A glacier is a mass of snow and ice that has accumulated on land and is large enough to move under its own weight. Glaciers form where there is a net buildup of snow over many years, and the more deeply buried snow layers become compacted into ice. Glaciers develop in various sizes and shapes. The rivers of ice that occur in high mountain valleys are called alpine glaciers, and the huge pancake-like masses covering nearly all of Greenland and Antarctica are continental glaciers.

Glacial ice expands outward like a pool of cold molasses (but much more slowly), to eventually dissipate because of melting or the breaking away of icebergs into lakes or the ocean. The ice in a continental glacier constantly flows from the center toward its outer margin. The location of the ice margin may advance or retreat depending on the balance between ice accumulation in the glacier's source area and the rate at which it melts away near the margin. It is interesting to note that even when the edge of a glacier is "retreating," the ice may continue to flow forward from the source area toward the glacier margin. At its maximum extent, the margin of the Wisconsin glacier was in the Gulf of Maine, but later ice margin positions indicate retreat of the glacier as ice wastage exceeded ice accumulation during deglaciation.

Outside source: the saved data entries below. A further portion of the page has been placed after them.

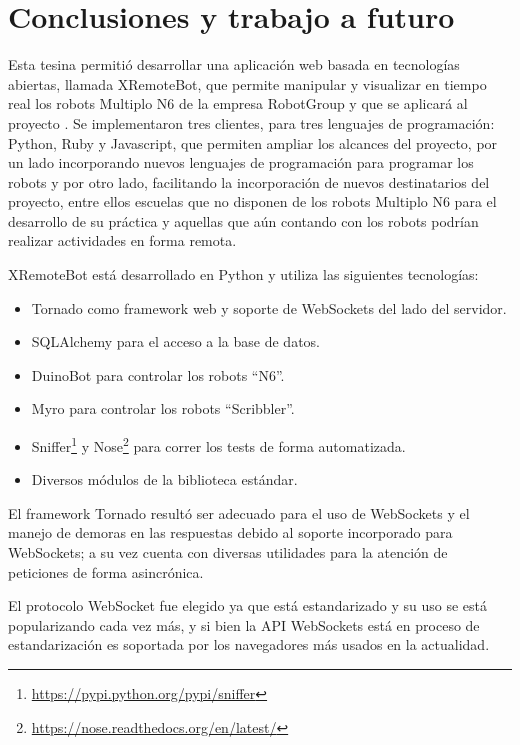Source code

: \chapter{Conclusiones y trabajo a futuro}\label{cha:conclusiones}

Esta tesina permitió desarrollar una aplicación web basada en tecnologías abiertas, llamada XRemoteBot, que permite manipular y visualizar en tiempo real los robots Multiplo N6 de la empresa RobotGroup y que se aplicará al proyecto \proyecto{}. Se implementaron tres clientes, para tres lenguajes de programación: Python, Ruby y Javascript, que permiten ampliar los alcances del proyecto, por un lado incorporando nuevos lenguajes de programación para programar los robots y por otro lado, facilitando la incorporación de nuevos destinatarios del proyecto, entre ellos escuelas que no disponen de los robots Multiplo N6 para el desarrollo de su práctica y aquellas que aún contando con los robots podrían realizar actividades en forma remota.

XRemoteBot está desarrollado en Python y utiliza las siguientes tecnologías:
\begin{itemize}
    \item Tornado como framework web y soporte de WebSockets del lado del
    servidor.
    \item SQLAlchemy para el acceso a la base de datos.
    \item DuinoBot para controlar los robots ``N6''.
    \item Myro para controlar los robots ``Scribbler''.
    \item Sniffer\footnote{\url{https://pypi.python.org/pypi/sniffer}} y
    Nose\footnote{\url{https://nose.readthedocs.org/en/latest/}} para correr
    los tests de forma automatizada.
    \item Diversos módulos de la biblioteca estándar.
\end{itemize}

El framework Tornado resultó ser adecuado para el uso de WebSockets y el manejo
de demoras en las respuestas debido al soporte incorporado para WebSockets; a su vez
cuenta con diversas utilidades para la atención de peticiones
de forma asincrónica.

El protocolo WebSocket fue
elegido ya que está estandarizado y su uso se está popularizando cada vez más,
y si bien la API WebSockets está en proceso de estandarización es soportada
por los navegadores más usados en la actualidad.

Erosion by glacial ice flowing in a southerly direction was responsible for the major landforms that we see today in Acadia National Park. The Wisconsin ice sheet flowed over Mount Desert Island for at least 10,000 years, eroding bedrock by two processes: abrasion and plucking.

Let's consider abrasion first. Rock fragments carried along under the base of the glacier acted like the grit on sandpaper, abrading and scratching the underlying bedrock. This abrasion was stronger on the north sides of hills, which faced against the southward-flowing ice. We cannot say just how much rock was removed by abrasion during the last glaciation, but the average bedrock surface was probably lowered one or two yards by this process.

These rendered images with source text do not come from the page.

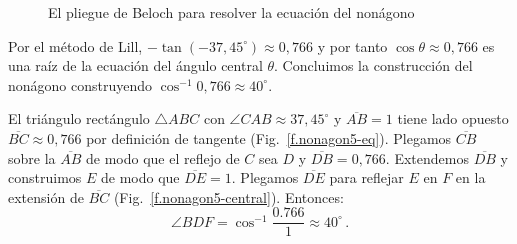 \begin{figure}[ht]
\begin{center}
\end{center}
\caption{El pliegue de Beloch para resolver la ecuación del nonágono}\label{f.nonagon3}
\end{figure}

Por el método de Lill, $-\tan (-37,45^\circ)\approx 0,766$ y por tanto $\cos \theta \approx 0,766$ es una raíz de la ecuación del ángulo central $\theta$. Concluimos la construcción del nonágono construyendo $\cos^{-1} 0,766\approx 40^\circ$.

El triángulo rectángulo $\triangle ABC$ con $\angle CAB\approx 37,45^\circ$ y $\overline{AB}=1$ tiene lado opuesto $\overline{BC}\approx 0,766$ por definición de tangente (Fig.~\ref{f.nonagon5-eq}).
Plegamos $\overline{CB}$ sobre la $\overline{AB}$ de modo que el reflejo de $C$ sea $D$ y $\overline{DB}=0,766$. Extendemos $\overline{DB}$ y construimos $E$ de modo que $\overline{DE}=1$.
Plegamos $\overline{DE}$ para reflejar $E$ en $F$ en la extensión de $\overline{BC}$ (Fig.~\ref{f.nonagon5-central}). Entonces:
\[
\angle BDF=\cos^{-1} \frac{0.766}{1}\approx 40^\circ\,.
\]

Today if you visit the north-facing bedrock slopes you'll find the effects of glacial abrasion. Close examination of ledges where soil has recently been removed is likely to reveal a polished and scratched bedrock surface. These scratches are called striations, and plotting their orientations on a map shows us the direction of glacial movement over Mount Desert Island. A large bedrock ledge located across Maine Route 3 from the north end of The Tarn (a pond south of Bar Harbor) provides an excellent place to examine glacially quarried, polished, and striated bedrock (Figure 17 and Figure 18). On ledges where soil was never present, or has been removed for a long time, the rock surface is usually weathered to the extent that striations are not preserved. This is especially true for areas of granite.

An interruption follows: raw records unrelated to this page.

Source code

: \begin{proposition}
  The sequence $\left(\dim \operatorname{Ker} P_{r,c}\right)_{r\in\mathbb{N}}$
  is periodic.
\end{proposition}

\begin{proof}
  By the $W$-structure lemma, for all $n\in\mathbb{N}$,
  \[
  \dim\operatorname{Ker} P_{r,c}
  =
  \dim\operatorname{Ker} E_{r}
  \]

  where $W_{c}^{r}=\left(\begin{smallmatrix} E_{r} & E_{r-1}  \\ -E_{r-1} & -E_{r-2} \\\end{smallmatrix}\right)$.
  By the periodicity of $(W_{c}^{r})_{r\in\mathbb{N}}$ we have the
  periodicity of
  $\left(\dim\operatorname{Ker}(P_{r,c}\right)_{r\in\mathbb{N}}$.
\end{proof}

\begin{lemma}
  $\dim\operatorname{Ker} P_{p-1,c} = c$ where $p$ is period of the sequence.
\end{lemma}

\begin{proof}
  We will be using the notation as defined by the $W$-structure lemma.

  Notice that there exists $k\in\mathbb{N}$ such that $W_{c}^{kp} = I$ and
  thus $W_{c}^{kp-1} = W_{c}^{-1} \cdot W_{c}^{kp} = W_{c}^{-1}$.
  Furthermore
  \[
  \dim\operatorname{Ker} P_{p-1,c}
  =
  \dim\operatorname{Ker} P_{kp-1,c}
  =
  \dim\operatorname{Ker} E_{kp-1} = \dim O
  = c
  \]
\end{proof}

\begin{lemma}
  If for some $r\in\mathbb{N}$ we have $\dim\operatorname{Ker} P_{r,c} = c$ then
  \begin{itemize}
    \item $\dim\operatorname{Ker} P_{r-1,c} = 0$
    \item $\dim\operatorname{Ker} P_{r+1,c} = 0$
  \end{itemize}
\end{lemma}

ledge polished by glacial abrasion
Figure 17
closeup of glacially polished bedrock
Figure 18

Because of weathering, none of the other striations plotted on the surficial geology map are as pronounced as those near The Tarn. Most of the striations occur in very small patches, especially where the drift has just been removed. One might notice striations along hiking trails such as the one leading to South Bubble.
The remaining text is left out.